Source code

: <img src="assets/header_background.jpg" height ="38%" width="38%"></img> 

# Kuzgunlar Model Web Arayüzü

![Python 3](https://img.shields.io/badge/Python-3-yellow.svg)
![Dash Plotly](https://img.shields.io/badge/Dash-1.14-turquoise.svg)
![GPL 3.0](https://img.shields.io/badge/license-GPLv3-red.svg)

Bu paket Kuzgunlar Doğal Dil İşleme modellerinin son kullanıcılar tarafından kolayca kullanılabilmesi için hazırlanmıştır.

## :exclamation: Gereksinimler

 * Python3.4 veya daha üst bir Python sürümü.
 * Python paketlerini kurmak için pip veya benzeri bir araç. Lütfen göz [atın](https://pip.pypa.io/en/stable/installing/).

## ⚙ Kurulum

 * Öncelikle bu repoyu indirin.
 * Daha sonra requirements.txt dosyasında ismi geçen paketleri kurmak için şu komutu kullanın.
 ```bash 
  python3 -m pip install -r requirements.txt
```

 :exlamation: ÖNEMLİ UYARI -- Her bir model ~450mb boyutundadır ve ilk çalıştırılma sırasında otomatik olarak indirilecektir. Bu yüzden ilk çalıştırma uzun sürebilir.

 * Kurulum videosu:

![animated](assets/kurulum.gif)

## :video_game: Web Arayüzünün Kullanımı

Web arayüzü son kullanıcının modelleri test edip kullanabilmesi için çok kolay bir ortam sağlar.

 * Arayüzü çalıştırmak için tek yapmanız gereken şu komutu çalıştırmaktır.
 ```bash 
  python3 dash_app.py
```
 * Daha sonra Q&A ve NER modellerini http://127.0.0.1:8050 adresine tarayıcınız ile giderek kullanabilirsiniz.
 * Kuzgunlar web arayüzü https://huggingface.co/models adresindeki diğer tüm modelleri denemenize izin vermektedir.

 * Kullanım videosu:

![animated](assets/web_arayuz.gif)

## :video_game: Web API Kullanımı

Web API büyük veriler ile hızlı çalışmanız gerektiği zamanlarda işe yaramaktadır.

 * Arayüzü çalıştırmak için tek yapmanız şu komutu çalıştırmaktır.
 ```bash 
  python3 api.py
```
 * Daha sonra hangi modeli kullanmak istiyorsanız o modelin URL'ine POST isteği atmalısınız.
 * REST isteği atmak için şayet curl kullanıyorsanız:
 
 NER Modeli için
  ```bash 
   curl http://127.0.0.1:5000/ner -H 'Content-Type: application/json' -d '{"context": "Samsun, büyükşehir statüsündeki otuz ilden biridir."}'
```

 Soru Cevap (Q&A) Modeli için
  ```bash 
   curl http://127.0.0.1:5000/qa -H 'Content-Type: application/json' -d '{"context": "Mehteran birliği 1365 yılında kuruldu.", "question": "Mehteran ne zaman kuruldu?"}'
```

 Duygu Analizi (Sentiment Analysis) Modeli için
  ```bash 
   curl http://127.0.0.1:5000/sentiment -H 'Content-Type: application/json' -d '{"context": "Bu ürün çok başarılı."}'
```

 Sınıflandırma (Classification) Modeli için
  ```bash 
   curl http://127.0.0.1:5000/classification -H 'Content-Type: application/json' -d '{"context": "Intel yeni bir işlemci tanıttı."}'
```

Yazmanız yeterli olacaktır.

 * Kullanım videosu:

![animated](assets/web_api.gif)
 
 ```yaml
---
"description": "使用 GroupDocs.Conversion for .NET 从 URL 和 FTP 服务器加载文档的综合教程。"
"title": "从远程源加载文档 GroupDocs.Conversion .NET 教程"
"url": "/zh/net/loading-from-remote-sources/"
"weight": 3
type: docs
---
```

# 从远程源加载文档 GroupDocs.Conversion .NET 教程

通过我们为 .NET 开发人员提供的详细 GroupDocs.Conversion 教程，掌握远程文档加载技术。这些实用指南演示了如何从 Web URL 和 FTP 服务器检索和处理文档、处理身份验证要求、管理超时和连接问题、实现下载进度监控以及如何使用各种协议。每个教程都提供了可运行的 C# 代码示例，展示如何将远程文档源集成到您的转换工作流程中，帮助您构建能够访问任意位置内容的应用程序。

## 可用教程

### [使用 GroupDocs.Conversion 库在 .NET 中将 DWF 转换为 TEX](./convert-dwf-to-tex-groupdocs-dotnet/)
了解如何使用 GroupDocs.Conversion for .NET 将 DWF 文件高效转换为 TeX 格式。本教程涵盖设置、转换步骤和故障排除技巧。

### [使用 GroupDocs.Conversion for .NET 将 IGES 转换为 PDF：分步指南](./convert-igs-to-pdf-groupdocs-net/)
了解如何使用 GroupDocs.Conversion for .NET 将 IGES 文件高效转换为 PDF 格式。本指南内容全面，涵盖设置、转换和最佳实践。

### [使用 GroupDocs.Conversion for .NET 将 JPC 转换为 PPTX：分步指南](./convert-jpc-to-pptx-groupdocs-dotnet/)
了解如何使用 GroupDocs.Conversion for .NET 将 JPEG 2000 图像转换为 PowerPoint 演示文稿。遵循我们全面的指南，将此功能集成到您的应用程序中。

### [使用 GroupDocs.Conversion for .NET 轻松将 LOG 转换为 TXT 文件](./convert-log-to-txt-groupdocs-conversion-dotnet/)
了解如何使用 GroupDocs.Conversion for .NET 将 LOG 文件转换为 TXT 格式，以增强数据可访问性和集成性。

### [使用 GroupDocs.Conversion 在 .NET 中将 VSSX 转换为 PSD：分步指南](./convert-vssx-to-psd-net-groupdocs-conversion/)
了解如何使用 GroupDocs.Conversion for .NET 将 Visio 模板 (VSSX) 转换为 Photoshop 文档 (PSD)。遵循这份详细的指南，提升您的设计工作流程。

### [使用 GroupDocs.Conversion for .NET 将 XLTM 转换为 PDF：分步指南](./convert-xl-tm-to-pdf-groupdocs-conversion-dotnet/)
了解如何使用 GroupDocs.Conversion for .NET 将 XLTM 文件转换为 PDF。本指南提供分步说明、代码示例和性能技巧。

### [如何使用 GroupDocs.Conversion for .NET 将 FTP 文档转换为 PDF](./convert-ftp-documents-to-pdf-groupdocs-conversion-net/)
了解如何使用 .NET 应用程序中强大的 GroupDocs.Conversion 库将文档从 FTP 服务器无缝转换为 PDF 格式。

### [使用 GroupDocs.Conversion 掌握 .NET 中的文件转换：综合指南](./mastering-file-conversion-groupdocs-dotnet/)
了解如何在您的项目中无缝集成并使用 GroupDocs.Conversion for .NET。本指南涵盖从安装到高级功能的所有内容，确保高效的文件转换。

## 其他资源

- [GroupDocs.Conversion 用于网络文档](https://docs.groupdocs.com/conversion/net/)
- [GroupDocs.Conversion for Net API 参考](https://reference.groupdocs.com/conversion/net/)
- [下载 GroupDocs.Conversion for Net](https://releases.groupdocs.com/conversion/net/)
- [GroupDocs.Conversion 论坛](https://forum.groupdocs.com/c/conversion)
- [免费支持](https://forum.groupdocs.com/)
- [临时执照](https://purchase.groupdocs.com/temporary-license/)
☆ ☆ ☆ ☆ ☆
* REQUIRED WORK:
Lines with "kurmak": copy every one of them from the listing above.

* WRITTEN SOLUTION:
 * Python paketlerini kurmak için pip veya benzeri bir araç. Lütfen göz [atın](https://pip.pypa.io/en/stable/installing/).
 * Daha sonra requirements.txt dosyasında ismi geçen paketleri kurmak için şu komutu kullanın.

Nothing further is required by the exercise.